I guess that’s the day Fred Savage learned that, just because you’re an adult, doesn’t mean you always have the answers. Sometimes all you have is each other, plus a panel of kids and Ricky Gervais. And as Fred Savage stood there, looking at Ricky Gervais’ giggling face while those kids said the darnedest things, Fred Savage knew that he would never be the same. From now on, things would be a lot like Are You Smarter Than A 5th Grader?, only… different.
Oh sure, Child Support would still be its own variation on a familiar intellectual property, and he’d still be Fred Savage, directing episodes of shows like It’s Always Sunny In Philadelphia and Modern Family, occasionally starring in series like The Grinder, and playing touch football in the lot behind Mrs. Stempel’s house. But something had changed that day—something big, whether he recognized it or not.
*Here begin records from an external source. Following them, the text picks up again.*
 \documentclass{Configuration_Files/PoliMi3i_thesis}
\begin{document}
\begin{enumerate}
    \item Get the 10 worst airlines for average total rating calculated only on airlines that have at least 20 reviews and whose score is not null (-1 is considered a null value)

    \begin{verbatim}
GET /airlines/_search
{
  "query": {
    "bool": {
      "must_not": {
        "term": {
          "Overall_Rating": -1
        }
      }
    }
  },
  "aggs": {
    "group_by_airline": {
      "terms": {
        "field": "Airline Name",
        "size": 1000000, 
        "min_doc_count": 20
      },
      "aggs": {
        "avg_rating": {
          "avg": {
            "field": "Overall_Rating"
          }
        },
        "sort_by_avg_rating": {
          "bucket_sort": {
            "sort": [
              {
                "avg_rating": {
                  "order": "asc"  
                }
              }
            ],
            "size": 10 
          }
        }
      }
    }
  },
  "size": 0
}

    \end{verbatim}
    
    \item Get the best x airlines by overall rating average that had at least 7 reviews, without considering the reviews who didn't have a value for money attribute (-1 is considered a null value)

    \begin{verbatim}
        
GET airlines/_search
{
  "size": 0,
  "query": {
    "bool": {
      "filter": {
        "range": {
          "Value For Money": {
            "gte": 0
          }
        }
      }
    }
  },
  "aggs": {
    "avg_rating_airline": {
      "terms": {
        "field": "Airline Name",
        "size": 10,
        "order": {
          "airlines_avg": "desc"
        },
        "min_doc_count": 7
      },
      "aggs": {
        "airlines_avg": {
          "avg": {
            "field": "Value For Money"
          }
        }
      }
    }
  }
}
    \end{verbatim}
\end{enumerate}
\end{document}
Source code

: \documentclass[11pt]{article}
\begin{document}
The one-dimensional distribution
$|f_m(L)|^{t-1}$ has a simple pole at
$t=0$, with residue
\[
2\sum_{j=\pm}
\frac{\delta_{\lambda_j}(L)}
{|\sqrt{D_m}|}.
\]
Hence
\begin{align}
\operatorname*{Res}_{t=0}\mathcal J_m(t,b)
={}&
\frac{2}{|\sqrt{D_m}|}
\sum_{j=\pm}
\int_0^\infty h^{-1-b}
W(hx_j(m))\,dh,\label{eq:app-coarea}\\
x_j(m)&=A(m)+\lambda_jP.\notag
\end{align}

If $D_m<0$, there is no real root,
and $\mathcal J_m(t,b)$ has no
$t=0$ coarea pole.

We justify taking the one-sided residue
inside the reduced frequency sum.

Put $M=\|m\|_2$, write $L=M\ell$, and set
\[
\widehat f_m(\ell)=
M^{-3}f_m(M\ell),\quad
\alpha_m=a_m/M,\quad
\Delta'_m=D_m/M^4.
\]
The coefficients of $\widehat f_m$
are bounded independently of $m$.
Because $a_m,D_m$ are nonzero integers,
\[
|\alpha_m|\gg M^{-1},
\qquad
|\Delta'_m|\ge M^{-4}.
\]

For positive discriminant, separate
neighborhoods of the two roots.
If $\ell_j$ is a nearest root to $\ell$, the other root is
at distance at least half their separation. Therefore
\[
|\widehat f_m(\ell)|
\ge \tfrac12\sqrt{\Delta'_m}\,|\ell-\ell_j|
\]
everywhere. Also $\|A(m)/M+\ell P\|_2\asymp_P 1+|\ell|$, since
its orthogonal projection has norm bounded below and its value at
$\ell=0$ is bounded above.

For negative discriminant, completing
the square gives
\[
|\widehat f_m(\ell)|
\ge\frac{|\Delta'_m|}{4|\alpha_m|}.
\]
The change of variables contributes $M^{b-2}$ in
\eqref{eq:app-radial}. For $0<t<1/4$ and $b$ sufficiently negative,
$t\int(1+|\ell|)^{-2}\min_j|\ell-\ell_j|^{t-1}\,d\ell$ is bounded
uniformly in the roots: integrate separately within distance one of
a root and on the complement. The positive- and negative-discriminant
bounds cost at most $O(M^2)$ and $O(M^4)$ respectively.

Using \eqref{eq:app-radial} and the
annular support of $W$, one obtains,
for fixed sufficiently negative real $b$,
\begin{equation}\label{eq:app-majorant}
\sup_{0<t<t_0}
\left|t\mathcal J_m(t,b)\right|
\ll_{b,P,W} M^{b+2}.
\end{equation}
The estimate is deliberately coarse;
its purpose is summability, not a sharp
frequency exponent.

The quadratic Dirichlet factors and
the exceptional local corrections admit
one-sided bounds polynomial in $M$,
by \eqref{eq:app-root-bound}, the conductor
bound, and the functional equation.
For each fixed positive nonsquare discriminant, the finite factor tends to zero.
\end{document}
Maybe that was when Fred Savage realized that becoming a game show host isn’t like a series of trivia questions that you can just make someone else answer for fun and prizes while Ricky Gervais makes cheeky quips in the background. Pretty soon you learn we all have to answer them together, because that trivia—the little stuff—those are really the moments that matter. And when the show is over, there are no winners and losers. Not really. There’s just the players who stepped up to the plate and gave it their all, in the game called “life.”